§ Directions for this task
Every line below needs to be returned exactly as written.

Records excerpted from a collection:
=== Section Start ===
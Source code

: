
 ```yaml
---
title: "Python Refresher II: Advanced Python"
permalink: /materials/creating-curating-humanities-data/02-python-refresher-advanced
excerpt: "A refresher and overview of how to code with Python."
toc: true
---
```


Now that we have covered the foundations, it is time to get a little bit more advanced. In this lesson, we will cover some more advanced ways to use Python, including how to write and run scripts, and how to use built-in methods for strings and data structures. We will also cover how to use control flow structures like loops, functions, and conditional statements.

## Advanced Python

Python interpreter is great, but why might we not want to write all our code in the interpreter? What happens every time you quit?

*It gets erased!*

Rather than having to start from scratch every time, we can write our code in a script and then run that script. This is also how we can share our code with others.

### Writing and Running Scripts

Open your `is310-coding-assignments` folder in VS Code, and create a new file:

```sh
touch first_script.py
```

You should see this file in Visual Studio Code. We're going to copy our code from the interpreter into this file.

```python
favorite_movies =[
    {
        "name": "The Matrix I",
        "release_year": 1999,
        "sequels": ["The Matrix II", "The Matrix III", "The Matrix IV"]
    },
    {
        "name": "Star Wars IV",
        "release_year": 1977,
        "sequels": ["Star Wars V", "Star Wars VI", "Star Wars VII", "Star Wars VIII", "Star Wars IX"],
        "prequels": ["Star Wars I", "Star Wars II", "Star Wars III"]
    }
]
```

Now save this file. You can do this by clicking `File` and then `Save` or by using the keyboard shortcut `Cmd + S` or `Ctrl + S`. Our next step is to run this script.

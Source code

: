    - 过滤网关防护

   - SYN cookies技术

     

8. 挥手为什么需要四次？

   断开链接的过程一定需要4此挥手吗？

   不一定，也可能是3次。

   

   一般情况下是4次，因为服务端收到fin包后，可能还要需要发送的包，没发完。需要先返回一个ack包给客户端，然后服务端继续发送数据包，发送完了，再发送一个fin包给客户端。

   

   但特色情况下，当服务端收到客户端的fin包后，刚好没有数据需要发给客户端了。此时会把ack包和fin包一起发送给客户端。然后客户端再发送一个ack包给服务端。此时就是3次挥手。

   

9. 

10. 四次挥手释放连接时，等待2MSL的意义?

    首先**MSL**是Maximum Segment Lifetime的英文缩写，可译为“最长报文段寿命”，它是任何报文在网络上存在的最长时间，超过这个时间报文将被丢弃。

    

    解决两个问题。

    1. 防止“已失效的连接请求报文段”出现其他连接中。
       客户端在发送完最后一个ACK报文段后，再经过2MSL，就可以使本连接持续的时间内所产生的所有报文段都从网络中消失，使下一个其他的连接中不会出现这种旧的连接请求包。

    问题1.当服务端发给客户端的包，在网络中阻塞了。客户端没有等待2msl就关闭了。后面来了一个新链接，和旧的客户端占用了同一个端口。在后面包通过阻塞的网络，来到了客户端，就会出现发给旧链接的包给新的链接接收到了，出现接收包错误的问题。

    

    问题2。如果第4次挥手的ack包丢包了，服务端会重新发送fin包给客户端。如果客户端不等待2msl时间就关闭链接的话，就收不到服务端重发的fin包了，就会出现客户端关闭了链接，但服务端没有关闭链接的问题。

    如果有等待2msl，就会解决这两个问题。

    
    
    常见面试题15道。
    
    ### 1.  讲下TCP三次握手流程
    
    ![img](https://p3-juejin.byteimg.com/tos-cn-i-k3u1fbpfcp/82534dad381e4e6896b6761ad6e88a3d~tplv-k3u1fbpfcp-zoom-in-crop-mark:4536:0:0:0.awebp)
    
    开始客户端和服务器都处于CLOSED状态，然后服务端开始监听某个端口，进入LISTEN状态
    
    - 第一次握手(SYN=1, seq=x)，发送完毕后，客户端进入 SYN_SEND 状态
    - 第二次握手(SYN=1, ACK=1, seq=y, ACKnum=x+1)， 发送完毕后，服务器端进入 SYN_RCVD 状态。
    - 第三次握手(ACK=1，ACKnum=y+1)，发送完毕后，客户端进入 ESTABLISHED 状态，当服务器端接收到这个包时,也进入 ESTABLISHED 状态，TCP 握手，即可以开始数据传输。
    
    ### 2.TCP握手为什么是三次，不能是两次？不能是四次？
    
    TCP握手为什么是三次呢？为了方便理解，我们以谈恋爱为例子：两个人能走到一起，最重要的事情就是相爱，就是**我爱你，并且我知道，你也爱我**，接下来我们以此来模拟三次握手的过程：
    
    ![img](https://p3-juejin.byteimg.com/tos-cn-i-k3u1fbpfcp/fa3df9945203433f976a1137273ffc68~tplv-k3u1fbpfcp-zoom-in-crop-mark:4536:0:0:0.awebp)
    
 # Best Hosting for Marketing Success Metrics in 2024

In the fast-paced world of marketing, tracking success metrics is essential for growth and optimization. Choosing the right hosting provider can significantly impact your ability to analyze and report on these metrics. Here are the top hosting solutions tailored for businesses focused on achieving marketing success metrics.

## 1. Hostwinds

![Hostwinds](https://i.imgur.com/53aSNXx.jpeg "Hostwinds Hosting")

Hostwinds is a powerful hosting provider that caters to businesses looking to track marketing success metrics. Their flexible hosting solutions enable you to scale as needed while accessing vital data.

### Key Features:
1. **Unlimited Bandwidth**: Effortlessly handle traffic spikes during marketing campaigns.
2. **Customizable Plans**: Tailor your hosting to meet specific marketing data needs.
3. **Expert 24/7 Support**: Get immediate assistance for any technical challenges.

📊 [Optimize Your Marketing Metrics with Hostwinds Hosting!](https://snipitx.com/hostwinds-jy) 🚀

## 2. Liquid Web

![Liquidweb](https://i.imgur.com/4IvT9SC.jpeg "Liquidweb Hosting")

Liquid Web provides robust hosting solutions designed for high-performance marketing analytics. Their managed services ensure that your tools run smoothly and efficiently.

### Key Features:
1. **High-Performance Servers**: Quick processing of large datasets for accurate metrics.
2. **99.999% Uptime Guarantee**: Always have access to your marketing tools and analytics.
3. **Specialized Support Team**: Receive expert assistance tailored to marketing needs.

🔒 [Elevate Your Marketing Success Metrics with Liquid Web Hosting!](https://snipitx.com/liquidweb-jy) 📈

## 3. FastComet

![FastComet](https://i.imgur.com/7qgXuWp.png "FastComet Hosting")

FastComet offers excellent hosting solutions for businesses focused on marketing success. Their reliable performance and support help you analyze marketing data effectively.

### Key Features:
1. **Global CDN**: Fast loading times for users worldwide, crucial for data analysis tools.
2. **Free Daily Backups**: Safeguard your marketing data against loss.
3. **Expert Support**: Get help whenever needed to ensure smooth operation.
=== Section End ===
§ Result below
Source code

:
 ```yaml
---
title: "Python Refresher II: Advanced Python"
permalink: /materials/creating-curating-humanities-data/02-python-refresher-advanced
excerpt: "A refresher and overview of how to code with Python."
toc: true
---
```


Now that we have covered the foundations, it is time to get a little bit more advanced. In this lesson, we will cover some more advanced ways to use Python, including how to write and run scripts, and how to use built-in methods for strings and data structures. We will also cover how to use control flow structures like loops, functions, and conditional statements.

## Advanced Python

Python interpreter is great, but why might we not want to write all our code in the interpreter? What happens every time you quit?

*It gets erased!*

Rather than having to start from scratch every time, we can write our code in a script and then run that script. This is also how we can share our code with others.

### Writing and Running Scripts

Open your `is310-coding-assignments` folder in VS Code, and create a new file:

```sh
touch first_script.py
```

You should see this file in Visual Studio Code. We're going to copy our code from the interpreter into this file.

```python
favorite_movies =[
    {
        "name": "The Matrix I",
        "release_year": 1999,
        "sequels": ["The Matrix II", "The Matrix III", "The Matrix IV"]
    },
    {
        "name": "Star Wars IV",
        "release_year": 1977,
        "sequels": ["Star Wars V", "Star Wars VI", "Star Wars VII", "Star Wars VIII", "Star Wars IX"],
        "prequels": ["Star Wars I", "Star Wars II", "Star Wars III"]
    }
]
```

Now save this file. You can do this by clicking `File` and then `Save` or by using the keyboard shortcut `Cmd + S` or `Ctrl + S`. Our next step is to run this script.

Source code

:    - 过滤网关防护

   - SYN cookies技术

     

8. 挥手为什么需要四次？

   断开链接的过程一定需要4此挥手吗？

   不一定，也可能是3次。

   

   一般情况下是4次，因为服务端收到fin包后，可能还要需要发送的包，没发完。需要先返回一个ack包给客户端，然后服务端继续发送数据包，发送完了，再发送一个fin包给客户端。

   

   但特色情况下，当服务端收到客户端的fin包后，刚好没有数据需要发给客户端了。此时会把ack包和fin包一起发送给客户端。然后客户端再发送一个ack包给服务端。此时就是3次挥手。

   

9. 

10. 四次挥手释放连接时，等待2MSL的意义?

    首先**MSL**是Maximum Segment Lifetime的英文缩写，可译为“最长报文段寿命”，它是任何报文在网络上存在的最长时间，超过这个时间报文将被丢弃。

    

    解决两个问题。

    1. 防止“已失效的连接请求报文段”出现其他连接中。
       客户端在发送完最后一个ACK报文段后，再经过2MSL，就可以使本连接持续的时间内所产生的所有报文段都从网络中消失，使下一个其他的连接中不会出现这种旧的连接请求包。

    问题1.当服务端发给客户端的包，在网络中阻塞了。客户端没有等待2msl就关闭了。后面来了一个新链接，和旧的客户端占用了同一个端口。在后面包通过阻塞的网络，来到了客户端，就会出现发给旧链接的包给新的链接接收到了，出现接收包错误的问题。

    

    问题2。如果第4次挥手的ack包丢包了，服务端会重新发送fin包给客户端。如果客户端不等待2msl时间就关闭链接的话，就收不到服务端重发的fin包了，就会出现客户端关闭了链接，但服务端没有关闭链接的问题。

    如果有等待2msl，就会解决这两个问题。

    
    
    常见面试题15道。
    
    ### 1.  讲下TCP三次握手流程
    
    ![img](https://p3-juejin.byteimg.com/tos-cn-i-k3u1fbpfcp/82534dad381e4e6896b6761ad6e88a3d~tplv-k3u1fbpfcp-zoom-in-crop-mark:4536:0:0:0.awebp)
    
    开始客户端和服务器都处于CLOSED状态，然后服务端开始监听某个端口，进入LISTEN状态
    
    - 第一次握手(SYN=1, seq=x)，发送完毕后，客户端进入 SYN_SEND 状态
    - 第二次握手(SYN=1, ACK=1, seq=y, ACKnum=x+1)， 发送完毕后，服务器端进入 SYN_RCVD 状态。
    - 第三次握手(ACK=1，ACKnum=y+1)，发送完毕后，客户端进入 ESTABLISHED 状态，当服务器端接收到这个包时,也进入 ESTABLISHED 状态，TCP 握手，即可以开始数据传输。
    
    ### 2.TCP握手为什么是三次，不能是两次？不能是四次？
    
    TCP握手为什么是三次呢？为了方便理解，我们以谈恋爱为例子：两个人能走到一起，最重要的事情就是相爱，就是**我爱你，并且我知道，你也爱我**，接下来我们以此来模拟三次握手的过程：
    
    ![img](https://p3-juejin.byteimg.com/tos-cn-i-k3u1fbpfcp/fa3df9945203433f976a1137273ffc68~tplv-k3u1fbpfcp-zoom-in-crop-mark:4536:0:0:0.awebp)
    
 # Best Hosting for Marketing Success Metrics in 2024

In the fast-paced world of marketing, tracking success metrics is essential for growth and optimization. Choosing the right hosting provider can significantly impact your ability to analyze and report on these metrics. Here are the top hosting solutions tailored for businesses focused on achieving marketing success metrics.

## 1. Hostwinds

![Hostwinds](https://i.imgur.com/53aSNXx.jpeg "Hostwinds Hosting")

Hostwinds is a powerful hosting provider that caters to businesses looking to track marketing success metrics. Their flexible hosting solutions enable you to scale as needed while accessing vital data.

### Key Features:
1. **Unlimited Bandwidth**: Effortlessly handle traffic spikes during marketing campaigns.
2. **Customizable Plans**: Tailor your hosting to meet specific marketing data needs.
3. **Expert 24/7 Support**: Get immediate assistance for any technical challenges.

📊 [Optimize Your Marketing Metrics with Hostwinds Hosting!](https://snipitx.com/hostwinds-jy) 🚀

## 2. Liquid Web

![Liquidweb](https://i.imgur.com/4IvT9SC.jpeg "Liquidweb Hosting")

Liquid Web provides robust hosting solutions designed for high-performance marketing analytics. Their managed services ensure that your tools run smoothly and efficiently.

### Key Features:
1. **High-Performance Servers**: Quick processing of large datasets for accurate metrics.
2. **99.999% Uptime Guarantee**: Always have access to your marketing tools and analytics.
3. **Specialized Support Team**: Receive expert assistance tailored to marketing needs.

🔒 [Elevate Your Marketing Success Metrics with Liquid Web Hosting!](https://snipitx.com/liquidweb-jy) 📈

## 3. FastComet

![FastComet](https://i.imgur.com/7qgXuWp.png "FastComet Hosting")

FastComet offers excellent hosting solutions for businesses focused on marketing success. Their reliable performance and support help you analyze marketing data effectively.

### Key Features:
1. **Global CDN**: Fast loading times for users worldwide, crucial for data analysis tools.
2. **Free Daily Backups**: Safeguard your marketing data against loss.
3. **Expert Support**: Get help whenever needed to ensure smooth operation.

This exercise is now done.